## Instructions for the task
Go through the material below and copy each line where the word "dates" appears.

-- Opening Marker --

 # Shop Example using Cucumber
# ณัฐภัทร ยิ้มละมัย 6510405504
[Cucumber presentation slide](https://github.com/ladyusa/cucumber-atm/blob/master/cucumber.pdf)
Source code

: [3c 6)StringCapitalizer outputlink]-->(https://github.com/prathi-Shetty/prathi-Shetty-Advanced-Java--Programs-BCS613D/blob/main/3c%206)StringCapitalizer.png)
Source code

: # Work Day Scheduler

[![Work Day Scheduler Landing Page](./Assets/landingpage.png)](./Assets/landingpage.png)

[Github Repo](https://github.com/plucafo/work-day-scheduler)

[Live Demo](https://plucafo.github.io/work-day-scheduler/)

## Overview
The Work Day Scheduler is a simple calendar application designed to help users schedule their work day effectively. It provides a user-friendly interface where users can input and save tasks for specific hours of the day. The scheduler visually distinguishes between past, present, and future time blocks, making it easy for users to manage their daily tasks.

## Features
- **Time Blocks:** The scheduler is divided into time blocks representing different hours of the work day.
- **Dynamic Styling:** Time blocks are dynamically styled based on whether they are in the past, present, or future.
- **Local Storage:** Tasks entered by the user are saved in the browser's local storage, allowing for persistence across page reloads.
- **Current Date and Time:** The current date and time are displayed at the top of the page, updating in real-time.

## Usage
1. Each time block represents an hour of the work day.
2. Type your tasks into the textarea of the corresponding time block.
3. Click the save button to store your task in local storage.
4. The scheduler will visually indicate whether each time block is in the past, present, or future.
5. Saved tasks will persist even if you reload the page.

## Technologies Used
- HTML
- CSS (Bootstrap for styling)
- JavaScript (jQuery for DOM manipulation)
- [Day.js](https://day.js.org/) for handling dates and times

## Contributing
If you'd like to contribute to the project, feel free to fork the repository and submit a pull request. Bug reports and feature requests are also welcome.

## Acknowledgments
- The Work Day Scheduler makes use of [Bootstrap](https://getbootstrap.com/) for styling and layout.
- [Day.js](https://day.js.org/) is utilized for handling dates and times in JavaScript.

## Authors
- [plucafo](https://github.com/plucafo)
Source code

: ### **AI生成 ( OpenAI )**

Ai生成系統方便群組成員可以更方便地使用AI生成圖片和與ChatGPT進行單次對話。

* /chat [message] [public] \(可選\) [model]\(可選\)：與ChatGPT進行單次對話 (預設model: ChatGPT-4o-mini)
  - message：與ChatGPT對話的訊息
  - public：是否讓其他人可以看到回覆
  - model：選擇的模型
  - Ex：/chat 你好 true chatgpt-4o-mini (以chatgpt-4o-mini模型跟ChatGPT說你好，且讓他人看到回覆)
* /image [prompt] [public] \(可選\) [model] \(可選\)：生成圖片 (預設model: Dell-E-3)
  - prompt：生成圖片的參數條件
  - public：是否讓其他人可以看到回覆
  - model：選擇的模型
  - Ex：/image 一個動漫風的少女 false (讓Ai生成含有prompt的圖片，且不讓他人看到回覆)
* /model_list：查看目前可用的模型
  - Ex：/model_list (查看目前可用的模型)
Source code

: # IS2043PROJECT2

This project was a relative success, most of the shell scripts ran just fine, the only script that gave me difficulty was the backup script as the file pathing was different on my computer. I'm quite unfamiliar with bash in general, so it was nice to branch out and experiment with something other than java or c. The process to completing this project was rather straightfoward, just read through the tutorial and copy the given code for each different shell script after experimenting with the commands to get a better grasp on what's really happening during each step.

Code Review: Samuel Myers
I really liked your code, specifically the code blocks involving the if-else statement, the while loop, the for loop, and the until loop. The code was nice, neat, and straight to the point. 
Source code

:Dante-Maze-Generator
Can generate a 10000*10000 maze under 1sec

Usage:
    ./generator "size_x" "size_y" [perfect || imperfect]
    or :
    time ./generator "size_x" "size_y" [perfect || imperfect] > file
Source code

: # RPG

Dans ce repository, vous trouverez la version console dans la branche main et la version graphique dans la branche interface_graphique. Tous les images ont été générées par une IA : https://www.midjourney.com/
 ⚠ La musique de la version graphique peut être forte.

-- Closing Marker --

## Result
- [Day.js](https://day.js.org/) for handling dates and times
- [Day.js](https://day.js.org/) is utilized for handling dates and times in JavaScript.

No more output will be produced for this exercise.